I am reading 'Green, Brown & Probability' by Kai Lai Chung, and on chapter 5 (Markov Property) page 30, it says that the Markov property DOES NOT says that for $T=2$,

$P\big(3.14< \lvert X_3 \rvert <3.15 \big| 3<\lvert X_1 \rvert<4 , 3.1 <\lvert X_2 \rvert< 3.2 \big)=P\big(3.14< \lvert X_3 \rvert <3.15 \big| 3.1 <\lvert X_2 \rvert< 3.2\big)$

'namely that the past $3 < \lvert X_1 \rvert < 4$ may well have an after- effect on the future when the present \X2\ is given as shown'.

But I don't see it, is this related to independence of increments?

Answer 1

This has nothing to do with independent increments. The Markov property works when we have an equality assumption for the "present", e.g. $$P(X_3\in A\mid X_2 = x, X_1\in B) = P(X_3\in A\mid X_2 = x). $$ However, when there is a range of values, as in your question, it is possible that the condition on the "past" value $X_1$ makes some particular values of the "present" $X_2$ more probable.
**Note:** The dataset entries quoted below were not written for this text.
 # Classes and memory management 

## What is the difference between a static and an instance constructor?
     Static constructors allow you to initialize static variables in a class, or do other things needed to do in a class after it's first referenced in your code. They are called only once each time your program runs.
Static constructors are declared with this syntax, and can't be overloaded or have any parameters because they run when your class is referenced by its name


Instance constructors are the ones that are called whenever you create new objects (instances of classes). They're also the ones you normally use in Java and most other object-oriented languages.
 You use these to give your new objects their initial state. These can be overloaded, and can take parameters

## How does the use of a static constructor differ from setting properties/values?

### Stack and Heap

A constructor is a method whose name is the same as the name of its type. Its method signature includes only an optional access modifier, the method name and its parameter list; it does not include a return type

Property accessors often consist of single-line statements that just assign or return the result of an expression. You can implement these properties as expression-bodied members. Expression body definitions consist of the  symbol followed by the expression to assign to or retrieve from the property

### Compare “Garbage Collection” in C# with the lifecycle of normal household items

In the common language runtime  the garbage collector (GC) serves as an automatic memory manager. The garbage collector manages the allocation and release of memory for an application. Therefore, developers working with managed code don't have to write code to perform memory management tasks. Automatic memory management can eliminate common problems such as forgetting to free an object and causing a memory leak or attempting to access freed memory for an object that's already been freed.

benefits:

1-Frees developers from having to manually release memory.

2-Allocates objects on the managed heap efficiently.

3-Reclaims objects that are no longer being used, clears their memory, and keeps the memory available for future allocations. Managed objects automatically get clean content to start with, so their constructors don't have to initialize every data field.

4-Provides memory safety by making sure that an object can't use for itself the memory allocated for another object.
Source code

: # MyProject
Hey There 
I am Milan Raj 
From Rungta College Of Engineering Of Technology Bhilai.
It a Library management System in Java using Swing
For example, let $X$ be a Poisson process. Consider e.g. the probability $$ P(X_3 \in\{100,50\}\mid X_2\in\{100,1\}, X_1>50). $$ Clearly, it is equal to $$ P(X_3 \in\{100,50\}\mid X_2=100, X_1>50) = P(X_3 =100\mid X_2=100) = e^{-1}. $$ On the other hand, the conditional probability $$ P(X_3 \in\{100,50\}\mid X_2\in\{100,1\}) $$ is close to $P(X_3 \in\{100,50\}\mid X_2=1)$ (since $X_2=100$ is highly unlikely) and is extremely small. Consequently, $$ P(X_3 \in\{100,50\}\mid X_2\in\{100,1\}) \neq P(X_3 \in\{100,50\}\mid X_2\in\{100,1\}, X_1>50). $$

Answer 2

As a more extreme example, if $S$ denotes the state space, the Markov property does not assert that $$P(X_3\in A\mid X_2\in S, X_1\in B)=P(X_3\in A\mid X_2 \in S)\ ;$$ the LHS is the conditional probability $P(X_3\in A\mid X_1\in B)$, while the RHS is the unconditional probability $P(X_3\in A)$; these need not be equal. OTOH the Markov property does assert $$P(X_3\in A\mid X_2=x, X_1\in B)=P(X_3\in A\mid X_2=x)$$ for each $x$, as remarked by @zhoraster.